Jewish scholars say Vatican attack ‘inflammatory


ROME, Sept. 5 (JTA) — Jewish scholars of an interfaith team formed to study the Vatican’s role in World War II lashed out against what they deemed “inflammatory”and “totally unjustified” Vatican attacks, and renewed their calls for more access to the Holy See’s archives.

The Jewish scholars — Michael Marrus of Toronto, Bernard Suchecky of Brussels and Robert Wistrich of Jerusalem — were responding Tuesday to a communique issued Aug. 24 by Cardinal Walter Kasper, president of the Vatican Commission for Religious Relations with the Jews.

Kasper had accused the Jews on the Catholic-Jewish panel of “indiscretion” and making “polemical remarks in the press” that fomented “distrust” and made research “impossible to continue.”

“We hope you will understand our sense of shock that the Jewish members of the group of scholars have been singled out for blame, both in your own communique and in some extraordinarily harsh and totally unjustified statements emanating from the Holy See in recent weeks,” the historians wrote to Kasper.

“Such intemperate attacks on the integrity and scholarship of members of the commission have little in common with” a “spirit of dialogue and mutual respect,” the letter continued.

The three Jewish scholars are part of a six-member team of historians appointed in 1999 to review published Vatican documentation on the role of the Holy See and Pope Pius XII.

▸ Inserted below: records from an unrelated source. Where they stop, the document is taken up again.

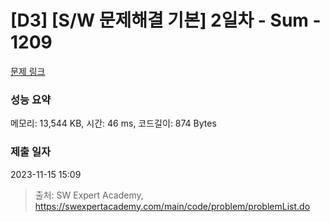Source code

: # [D3] [S/W 문제해결 기본] 2일차 - Sum - 1209 

[문제 링크](https://swexpertacademy.com/main/code/problem/problemDetail.do?contestProbId=AV13_BWKACUCFAYh) 

### 성능 요약

메모리: 13,544 KB, 시간: 46 ms, 코드길이: 874 Bytes

### 제출 일자

2023-11-15 15:09



> 출처: SW Expert Academy, https://swexpertacademy.com/main/code/problem/problemList.do
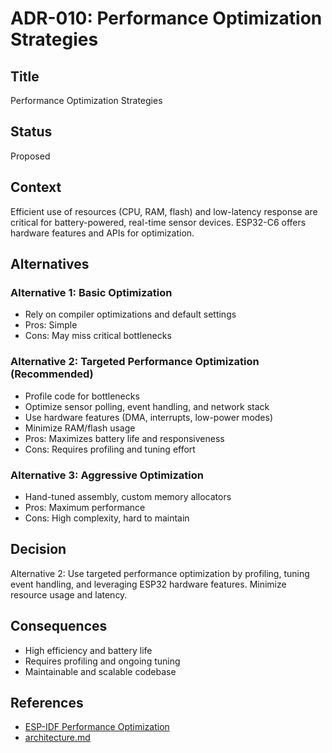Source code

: # ADR-010: Performance Optimization Strategies

## Title
Performance Optimization Strategies

## Status
Proposed

## Context
Efficient use of resources (CPU, RAM, flash) and low-latency response are critical for battery-powered, real-time sensor devices. ESP32-C6 offers hardware features and APIs for optimization.

## Alternatives
### Alternative 1: Basic Optimization
- Rely on compiler optimizations and default settings
- Pros: Simple
- Cons: May miss critical bottlenecks

### Alternative 2: Targeted Performance Optimization (Recommended)
- Profile code for bottlenecks
- Optimize sensor polling, event handling, and network stack
- Use hardware features (DMA, interrupts, low-power modes)
- Minimize RAM/flash usage
- Pros: Maximizes battery life and responsiveness
- Cons: Requires profiling and tuning effort

### Alternative 3: Aggressive Optimization
- Hand-tuned assembly, custom memory allocators
- Pros: Maximum performance
- Cons: High complexity, hard to maintain

## Decision
Alternative 2: Use targeted performance optimization by profiling, tuning event handling, and leveraging ESP32 hardware features. Minimize resource usage and latency.

## Consequences
- High efficiency and battery life
- Requires profiling and ongoing tuning
- Maintainable and scalable codebase

## References
- [ESP-IDF Performance Optimization](https://docs.espressif.com/projects/esp-idf/en/latest/esp32/api-guides/performance.html)
- [architecture.md](../../architecture.md)
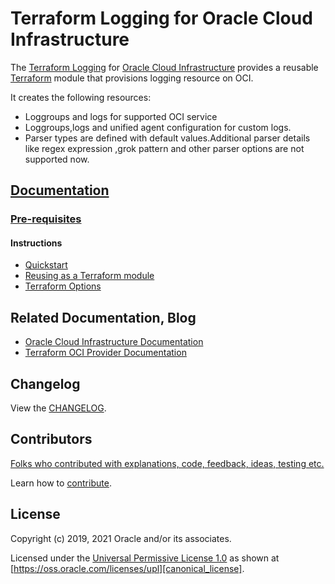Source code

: # Terraform Logging for Oracle Cloud Infrastructure

The [Terraform Logging][repo] for [Oracle Cloud Infrastructure][OCI] provides a reusable [Terraform][terraform] module that provisions logging resource on OCI.

It creates the following resources:

* Loggroups and logs for supported OCI service
* Loggroups,logs and unified agent configuration for custom logs.
* Parser types are defined with default values.Additional parser details like regex expression ,grok pattern and other parser options are not supported now.

## [Documentation][docs]

### [Pre-requisites][prerequisites]

#### Instructions

* [Quickstart][quickstart]
* [Reusing as a Terraform module][reuse]
* [Terraform Options][terraform_options]

## Related Documentation, Blog

* [Oracle Cloud Infrastructure Documentation][oci_documentation]
* [Terraform OCI Provider Documentation][terraform_oci]


## Changelog

View the [CHANGELOG][changelog].

## Contributors

[Folks who contributed with explanations, code, feedback, ideas, testing etc.][contributors]

Learn how to [contribute][contributing].

## License

Copyright (c) 2019, 2021 Oracle and/or its associates.

Licensed under the [Universal Permissive License 1.0][license] as shown at
[https://oss.oracle.com/licenses/upl][canonical_license].

<!-- Links reference section -->
[changelog]: https://github.com/oracle-terraform-modules/terraform-oci-logging/blob/main/CHANGELOG.adoc
[contributing]: https://github.com/oracle-terraform-modules/terraform-oci-logging/blob/main/CONTRIBUTING.adoc
[contributors]: https://github.com/oracle-terraform-modules/terraform-oci-logging/blob/main/CONTRIBUTORS.adoc
[docs]: https://github.com/oracle-terraform-modules/terraform-oci-logging/tree/main/docs

[license]: https://github.com/oracle-terraform-modules/terraform-oci-logging/blob/main/LICENSE
[canonical_license]: https://oss.oracle.com/licenses/upl/

[oci]: https://cloud.oracle.com/cloud-infrastructure
[oci_documentation]: https://docs.cloud.oracle.com/iaas/Content/home.htm

[oracle]: https://www.oracle.com
[prerequisites]: https://github.com/oracle-terraform-modules/terraform-oci-logging/blob/main/docs/prerequisites.adoc

[quickstart]: https://github.com/oracle-terraform-modules/terraform-oci-logging/blob/main/docs/quickstart.adoc
[repo]: https://github.com/oracle/terraform-oci-logging
[reuse]: https://github.com/oracle/terraform-oci-logging/examples
[terraform]: https://www.terraform.io
[terraform_oci]: https://www.terraform.io/docs/providers/oci/index.html
[terraform_options]: https://github.com/oracle-terraform-modules/terraform-oci-logging/blob/main/docs/terraformoptions.adoc
<!-- Links reference section -->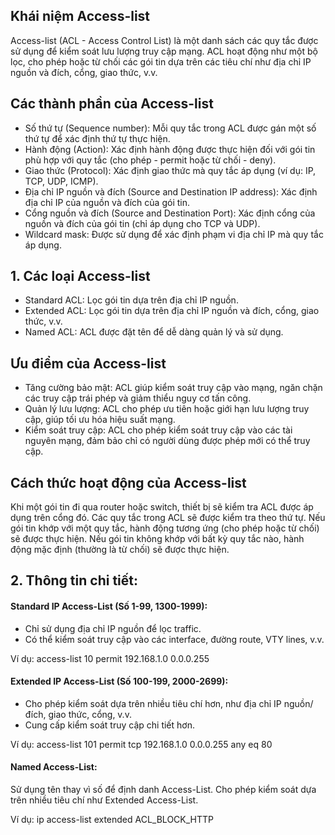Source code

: ## Khái niệm Access-list
  Access-list (ACL - Access Control List) là một danh sách các quy tắc được sử dụng để kiểm soát lưu lượng truy cập mạng. ACL hoạt động như một bộ lọc, cho phép hoặc từ chối các gói tin dựa trên các tiêu chí như địa chỉ IP nguồn và đích, cổng, giao thức, v.v.
## Các thành phần của Access-list
  + Số thứ tự (Sequence number): Mỗi quy tắc trong ACL được gán một số thứ tự để xác định thứ tự thực hiện.
  + Hành động (Action): Xác định hành động được thực hiện đối với gói tin phù hợp với quy tắc (cho phép - permit hoặc từ chối - deny).
  + Giao thức (Protocol): Xác định giao thức mà quy tắc áp dụng (ví dụ: IP, TCP, UDP, ICMP).
  + Địa chỉ IP nguồn và đích (Source and Destination IP address): Xác định địa chỉ IP của nguồn và đích của gói tin.
  + Cổng nguồn và đích (Source and Destination Port): Xác định cổng của nguồn và đích của gói tin (chỉ áp dụng cho TCP và UDP).
  + Wildcard mask: Được sử dụng để xác định phạm vi địa chỉ IP mà quy tắc áp dụng.
## 1. Các loại Access-list

  + Standard ACL: Lọc gói tin dựa trên địa chỉ IP nguồn.
  + Extended ACL: Lọc gói tin dựa trên địa chỉ IP nguồn và đích, cổng, giao thức, v.v.
  + Named ACL: ACL được đặt tên để dễ dàng quản lý và sử dụng.

## Ưu điểm của Access-list

  + Tăng cường bảo mật: ACL giúp kiểm soát truy cập vào mạng, ngăn chặn các truy cập trái phép và giảm thiểu nguy cơ tấn công.
  + Quản lý lưu lượng: ACL cho phép ưu tiên hoặc giới hạn lưu lượng truy cập, giúp tối ưu hóa hiệu suất mạng.
  + Kiểm soát truy cập: ACL cho phép kiểm soát truy cập vào các tài nguyên mạng, đảm bảo chỉ có người dùng được phép mới có thể truy cập.

## Cách thức hoạt động của Access-list

  Khi một gói tin đi qua router hoặc switch, thiết bị sẽ kiểm tra ACL được áp dụng trên cổng đó. Các quy tắc trong ACL sẽ được kiểm tra theo thứ tự. Nếu gói tin khớp với một quy tắc, hành động tương ứng (cho phép hoặc từ chối) sẽ được thực hiện. Nếu gói tin không khớp với bất kỳ quy tắc nào, hành động mặc định (thường là từ chối) sẽ được thực hiện.

## 2. Thông tin chi tiết:

#### Standard IP Access-List (Số 1-99, 1300-1999):

  + Chỉ sử dụng địa chỉ IP nguồn để lọc traffic.
  + Có thể kiểm soát truy cập vào các interface, đường route, VTY lines, v.v.

  Ví dụ: access-list 10 permit 192.168.1.0 0.0.0.255

#### Extended IP Access-List (Số 100-199, 2000-2699):

  + Cho phép kiểm soát dựa trên nhiều tiêu chí hơn, như địa chỉ IP nguồn/đích, giao thức, cổng, v.v.
  + Cung cấp kiểm soát truy cập chi tiết hơn.

  Ví dụ: access-list 101 permit tcp 192.168.1.0 0.0.0.255 any eq 80

#### Named Access-List:

  Sử dụng tên thay vì số để định danh Access-List.
  Cho phép kiểm soát dựa trên nhiều tiêu chí như Extended Access-List.

Ví dụ: ip access-list extended ACL_BLOCK_HTTP
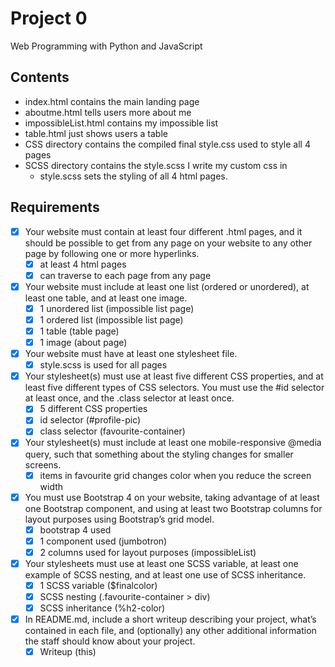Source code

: # Project 0

Web Programming with Python and JavaScript

## Contents

- index.html contains the main landing page
- aboutme.html tells users more about me
- impossibleList.html contains my impossible list
- table.html just shows users a table
- CSS directory contains the compiled final style.css used to style all 4 pages
- SCSS directory contains the style.scss I write my custom css in
    - style.scss sets the styling of all 4 html pages.

## Requirements

 - [x] Your website must contain at least four different .html pages, and it should be possible to get from any page on your website to any other page by following one or more hyperlinks.
    - [x] at least 4 html pages 
    - [x] can traverse to each page from any page

 - [x] Your website must include at least one list (ordered or unordered), at least one table, and at least one image.
    - [x] 1 unordered list (impossible list page)
    - [x] 1 ordered list (impossible list page)
    - [x] 1 table (table page)
    - [x] 1 image (about page)
 
 - [x] Your website must have at least one stylesheet file.
    - [x] style.scss is used for all pages

 - [x] Your stylesheet(s) must use at least five different CSS properties, and at least five different types of CSS selectors. You must use the #id selector at least once, and the .class selector at least once.
    - [x] 5 different CSS properties
    - [x] id selector (#profile-pic)
    - [x] class selector (favourite-container)

 - [x] Your stylesheet(s) must include at least one mobile-responsive @media query, such that something about the styling changes for smaller screens.
    - [x] items in favourite grid changes color when you reduce the screen width

 - [x] You must use Bootstrap 4 on your website, taking advantage of at least one Bootstrap component, and using at least two Bootstrap columns for layout purposes using Bootstrap’s grid model.
    - [x] bootstrap 4 used
    - [x] 1 component used (jumbotron)
    - [x] 2 columns used for layout purposes (impossibleList)

 - [x] Your stylesheets must use at least one SCSS variable, at least one example of SCSS nesting, and at least one use of SCSS inheritance.
    - [x] 1 SCSS variable ($finalcolor)
    - [x] SCSS nesting (.favourite-container > div)
    - [x] SCSS inheritance (%h2-color)

 - [x] In README.md, include a short writeup describing your project, what’s contained in each file, and (optionally) any other additional information the staff should know about your project.
    - [x] Writeup (this)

The team jointly submitted a preliminary report in October 2000 which included 47 questions they said could be answered only by searching unpublished material.

“Almost a year later, the issues raised in that report remain unanswered,” the historians wrote. “Instead we have had inflammatory and scathing statements” from the Vatican “directed at all members of the commission but with particular virulence towards the Jews.

“We have never concealed our conviction that responding to the questions we raised in our Preliminary Report should lead to the opening of the Vatican archives for this period,” they wrote. “We therefore believe that a positive response to the scholars’ Preliminary Report, with its call for additional documentation, would be an appropriate way out of an impasse that has not been of our choosing.”

Kasper said earlier this summer that Vatican archives were accessible only through 1923, and that “technical reasons” made it impossible to provide material after that time. In response, the commission suspended its work in late July.

The suspension remains in effect.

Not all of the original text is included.